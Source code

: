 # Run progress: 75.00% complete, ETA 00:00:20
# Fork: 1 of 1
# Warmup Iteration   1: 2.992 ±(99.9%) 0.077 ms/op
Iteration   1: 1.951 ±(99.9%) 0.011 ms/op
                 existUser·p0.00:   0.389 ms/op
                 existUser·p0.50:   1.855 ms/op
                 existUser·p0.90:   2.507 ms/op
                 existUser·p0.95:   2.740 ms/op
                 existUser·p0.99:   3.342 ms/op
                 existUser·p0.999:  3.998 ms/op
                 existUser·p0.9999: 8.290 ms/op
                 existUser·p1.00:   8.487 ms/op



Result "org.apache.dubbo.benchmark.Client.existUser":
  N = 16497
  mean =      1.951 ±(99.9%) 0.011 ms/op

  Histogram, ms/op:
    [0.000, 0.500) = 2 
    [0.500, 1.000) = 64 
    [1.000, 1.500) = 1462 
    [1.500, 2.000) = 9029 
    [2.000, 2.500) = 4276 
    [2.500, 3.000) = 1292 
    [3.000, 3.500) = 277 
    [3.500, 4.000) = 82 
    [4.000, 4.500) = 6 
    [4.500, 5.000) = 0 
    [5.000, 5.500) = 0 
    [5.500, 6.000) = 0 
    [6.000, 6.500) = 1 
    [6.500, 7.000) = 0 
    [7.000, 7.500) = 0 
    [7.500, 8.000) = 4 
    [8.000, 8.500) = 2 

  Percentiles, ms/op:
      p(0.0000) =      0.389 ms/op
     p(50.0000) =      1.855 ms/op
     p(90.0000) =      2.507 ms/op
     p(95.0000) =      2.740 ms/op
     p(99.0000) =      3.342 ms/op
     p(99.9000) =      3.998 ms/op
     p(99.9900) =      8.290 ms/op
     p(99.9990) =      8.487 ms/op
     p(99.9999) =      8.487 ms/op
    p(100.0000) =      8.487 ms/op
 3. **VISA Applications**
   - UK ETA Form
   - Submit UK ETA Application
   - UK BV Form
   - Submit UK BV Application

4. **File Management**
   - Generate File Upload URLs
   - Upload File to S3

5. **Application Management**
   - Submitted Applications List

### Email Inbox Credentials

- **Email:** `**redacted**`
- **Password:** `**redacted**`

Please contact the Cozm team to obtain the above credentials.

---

- [Exercise instructions]: All lines from the one containing "[0.500, 1.000) = 64" through the last line of the data must be set down exactly. No other lines belong in the answer.

- [Response]:
    [0.500, 1.000) = 64 
    [1.000, 1.500) = 1462 
    [1.500, 2.000) = 9029 
    [2.000, 2.500) = 4276 
    [2.500, 3.000) = 1292 
    [3.000, 3.500) = 277 
    [3.500, 4.000) = 82 
    [4.000, 4.500) = 6 
    [4.500, 5.000) = 0 
    [5.000, 5.500) = 0 
    [5.500, 6.000) = 0 
    [6.000, 6.500) = 1 
    [6.500, 7.000) = 0 
    [7.000, 7.500) = 0 
    [7.500, 8.000) = 4 
    [8.000, 8.500) = 2 

  Percentiles, ms/op:
      p(0.0000) =      0.389 ms/op
     p(50.0000) =      1.855 ms/op
     p(90.0000) =      2.507 ms/op
     p(95.0000) =      2.740 ms/op
     p(99.0000) =      3.342 ms/op
     p(99.9000) =      3.998 ms/op
     p(99.9900) =      8.290 ms/op
     p(99.9990) =      8.487 ms/op
     p(99.9999) =      8.487 ms/op
    p(100.0000) =      8.487 ms/op
 3. **VISA Applications**
   - UK ETA Form
   - Submit UK ETA Application
   - UK BV Form
   - Submit UK BV Application

4. **File Management**
   - Generate File Upload URLs
   - Upload File to S3

5. **Application Management**
   - Submitted Applications List

### Email Inbox Credentials

- **Email:** `**redacted**`
- **Password:** `**redacted**`

Please contact the Cozm team to obtain the above credentials.

---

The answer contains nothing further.